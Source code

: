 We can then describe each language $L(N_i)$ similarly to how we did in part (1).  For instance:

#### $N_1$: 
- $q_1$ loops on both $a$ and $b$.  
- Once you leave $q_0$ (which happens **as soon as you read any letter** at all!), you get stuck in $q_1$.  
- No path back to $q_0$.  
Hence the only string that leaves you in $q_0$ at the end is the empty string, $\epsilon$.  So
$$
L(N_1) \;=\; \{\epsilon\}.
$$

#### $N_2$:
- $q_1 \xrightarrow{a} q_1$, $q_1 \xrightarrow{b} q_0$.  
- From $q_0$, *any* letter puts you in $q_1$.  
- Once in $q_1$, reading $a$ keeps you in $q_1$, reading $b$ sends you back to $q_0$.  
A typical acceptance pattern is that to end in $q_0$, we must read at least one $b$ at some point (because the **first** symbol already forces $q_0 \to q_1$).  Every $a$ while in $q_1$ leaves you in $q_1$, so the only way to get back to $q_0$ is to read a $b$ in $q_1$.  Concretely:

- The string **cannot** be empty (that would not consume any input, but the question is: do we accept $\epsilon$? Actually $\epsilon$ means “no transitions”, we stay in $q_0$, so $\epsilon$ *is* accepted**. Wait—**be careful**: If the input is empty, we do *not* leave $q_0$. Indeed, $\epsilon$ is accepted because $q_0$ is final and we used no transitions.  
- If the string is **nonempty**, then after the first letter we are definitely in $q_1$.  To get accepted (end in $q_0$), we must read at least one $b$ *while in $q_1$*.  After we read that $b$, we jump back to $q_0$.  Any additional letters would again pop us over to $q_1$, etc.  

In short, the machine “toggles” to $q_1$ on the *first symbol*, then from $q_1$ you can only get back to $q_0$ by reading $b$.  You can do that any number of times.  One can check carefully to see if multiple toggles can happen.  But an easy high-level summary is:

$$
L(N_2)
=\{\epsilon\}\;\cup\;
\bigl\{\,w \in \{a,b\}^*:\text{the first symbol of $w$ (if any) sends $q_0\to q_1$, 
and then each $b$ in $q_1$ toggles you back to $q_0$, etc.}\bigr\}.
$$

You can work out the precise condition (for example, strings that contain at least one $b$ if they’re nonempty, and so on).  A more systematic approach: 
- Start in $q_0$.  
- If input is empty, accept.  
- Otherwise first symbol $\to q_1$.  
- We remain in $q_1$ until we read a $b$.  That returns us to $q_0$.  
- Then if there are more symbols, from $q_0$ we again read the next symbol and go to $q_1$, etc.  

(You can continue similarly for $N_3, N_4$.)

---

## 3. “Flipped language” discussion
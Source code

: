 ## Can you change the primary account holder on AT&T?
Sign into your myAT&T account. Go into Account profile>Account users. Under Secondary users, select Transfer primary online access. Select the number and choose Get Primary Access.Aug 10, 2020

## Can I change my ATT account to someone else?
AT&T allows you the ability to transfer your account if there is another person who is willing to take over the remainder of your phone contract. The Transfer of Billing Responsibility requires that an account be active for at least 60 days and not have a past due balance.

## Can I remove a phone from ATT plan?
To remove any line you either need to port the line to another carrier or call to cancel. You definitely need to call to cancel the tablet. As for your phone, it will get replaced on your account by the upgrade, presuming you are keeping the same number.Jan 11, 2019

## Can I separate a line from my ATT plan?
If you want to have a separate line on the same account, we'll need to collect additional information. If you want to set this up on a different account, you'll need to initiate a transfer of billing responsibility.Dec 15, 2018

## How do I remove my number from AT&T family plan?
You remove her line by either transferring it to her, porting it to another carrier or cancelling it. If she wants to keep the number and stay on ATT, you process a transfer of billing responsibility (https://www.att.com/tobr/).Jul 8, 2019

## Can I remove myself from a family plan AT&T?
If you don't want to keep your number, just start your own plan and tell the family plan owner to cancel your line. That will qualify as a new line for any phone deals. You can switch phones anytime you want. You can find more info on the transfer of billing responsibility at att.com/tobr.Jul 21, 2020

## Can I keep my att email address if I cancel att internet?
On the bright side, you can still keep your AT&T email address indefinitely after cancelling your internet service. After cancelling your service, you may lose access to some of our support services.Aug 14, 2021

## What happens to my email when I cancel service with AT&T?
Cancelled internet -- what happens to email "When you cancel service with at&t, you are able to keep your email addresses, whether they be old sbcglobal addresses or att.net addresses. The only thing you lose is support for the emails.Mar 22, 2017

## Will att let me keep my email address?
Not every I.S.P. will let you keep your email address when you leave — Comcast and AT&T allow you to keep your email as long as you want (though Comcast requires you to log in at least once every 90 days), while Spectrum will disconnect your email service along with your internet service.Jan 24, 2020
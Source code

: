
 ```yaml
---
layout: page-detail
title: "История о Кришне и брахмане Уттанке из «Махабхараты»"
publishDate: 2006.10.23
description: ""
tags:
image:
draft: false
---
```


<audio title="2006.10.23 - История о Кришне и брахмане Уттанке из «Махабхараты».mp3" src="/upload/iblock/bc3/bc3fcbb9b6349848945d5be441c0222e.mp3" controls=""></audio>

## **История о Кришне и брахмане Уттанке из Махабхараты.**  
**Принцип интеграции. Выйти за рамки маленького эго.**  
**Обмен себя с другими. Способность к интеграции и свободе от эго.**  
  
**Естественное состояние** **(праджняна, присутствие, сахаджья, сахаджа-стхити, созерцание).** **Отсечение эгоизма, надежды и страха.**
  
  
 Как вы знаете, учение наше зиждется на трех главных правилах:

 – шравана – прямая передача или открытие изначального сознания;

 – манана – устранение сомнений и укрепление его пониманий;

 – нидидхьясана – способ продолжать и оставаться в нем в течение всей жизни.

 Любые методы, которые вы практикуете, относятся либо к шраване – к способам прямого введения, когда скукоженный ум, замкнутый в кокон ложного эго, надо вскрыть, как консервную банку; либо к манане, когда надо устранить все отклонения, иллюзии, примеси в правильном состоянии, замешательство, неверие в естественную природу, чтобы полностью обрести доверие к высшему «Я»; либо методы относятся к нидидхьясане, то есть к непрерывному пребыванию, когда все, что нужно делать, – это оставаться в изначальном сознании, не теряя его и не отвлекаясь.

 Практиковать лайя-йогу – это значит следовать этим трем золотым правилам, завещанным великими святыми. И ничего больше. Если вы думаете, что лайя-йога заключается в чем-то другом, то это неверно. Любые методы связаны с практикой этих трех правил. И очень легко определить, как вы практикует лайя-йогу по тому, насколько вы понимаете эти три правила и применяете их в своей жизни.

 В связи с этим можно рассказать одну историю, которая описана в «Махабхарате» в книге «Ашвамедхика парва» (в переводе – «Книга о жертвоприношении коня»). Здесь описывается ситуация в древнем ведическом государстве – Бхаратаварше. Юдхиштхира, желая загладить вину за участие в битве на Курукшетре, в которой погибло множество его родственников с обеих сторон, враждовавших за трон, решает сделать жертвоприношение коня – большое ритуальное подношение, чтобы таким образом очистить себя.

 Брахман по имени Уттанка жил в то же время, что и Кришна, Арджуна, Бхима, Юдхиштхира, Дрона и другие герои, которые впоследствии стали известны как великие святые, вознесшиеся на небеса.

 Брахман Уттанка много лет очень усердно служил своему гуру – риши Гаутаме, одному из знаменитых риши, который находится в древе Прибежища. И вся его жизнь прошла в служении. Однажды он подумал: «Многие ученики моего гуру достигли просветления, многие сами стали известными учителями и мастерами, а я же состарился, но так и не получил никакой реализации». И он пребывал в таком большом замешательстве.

[TASK DESCRIPTION]:
Show every line above in which the word "separate" is found.

[YOUR SOLUTION]:
## Can I separate a line from my ATT plan?
If you want to have a separate line on the same account, we'll need to collect additional information. If you want to set this up on a different account, you'll need to initiate a transfer of billing responsibility.Dec 15, 2018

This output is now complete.